+++ Data extract

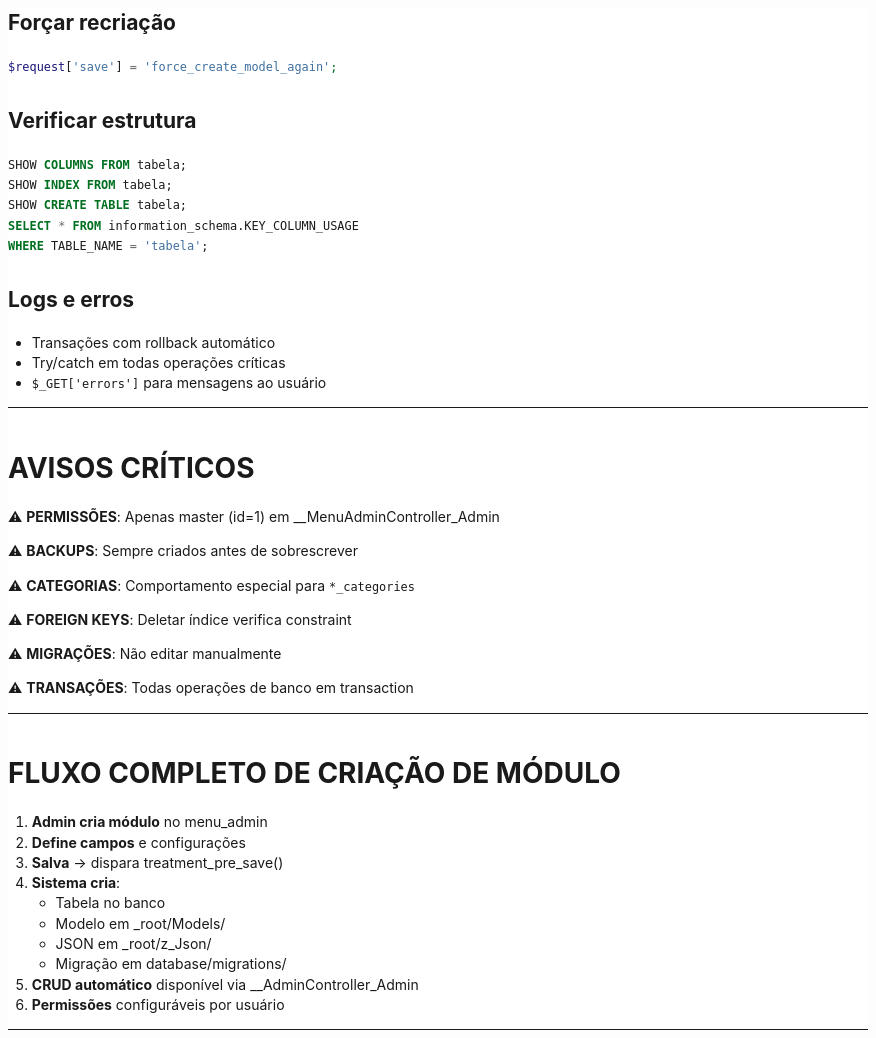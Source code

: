 ## Forçar recriação
```php
$request['save'] = 'force_create_model_again';
```

## Verificar estrutura
```sql
SHOW COLUMNS FROM tabela;
SHOW INDEX FROM tabela;
SHOW CREATE TABLE tabela;
SELECT * FROM information_schema.KEY_COLUMN_USAGE 
WHERE TABLE_NAME = 'tabela';
```

## Logs e erros
- Transações com rollback automático
- Try/catch em todas operações críticas
- `$_GET['errors']` para mensagens ao usuário

---

# AVISOS CRÍTICOS

⚠️ **PERMISSÕES**: Apenas master (id=1) em __MenuAdminController_Admin

⚠️ **BACKUPS**: Sempre criados antes de sobrescrever

⚠️ **CATEGORIAS**: Comportamento especial para `*_categories`

⚠️ **FOREIGN KEYS**: Deletar índice verifica constraint

⚠️ **MIGRAÇÕES**: Não editar manualmente

⚠️ **TRANSAÇÕES**: Todas operações de banco em transaction

---

# FLUXO COMPLETO DE CRIAÇÃO DE MÓDULO

1. **Admin cria módulo** no menu_admin
2. **Define campos** e configurações
3. **Salva** → dispara treatment_pre_save()
4. **Sistema cria**:
   - Tabela no banco
   - Modelo em _root/Models/
   - JSON em _root/z_Json/
   - Migração em database/migrations/
5. **CRUD automático** disponível via __AdminController_Admin
6. **Permissões** configuráveis por usuário

---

++++++

Exercise details:
Match on "usuário" and report each line of the data above that has it.

Output of the task:
- `$_GET['errors']` para mensagens ao usuário
6. **Permissões** configuráveis por usuário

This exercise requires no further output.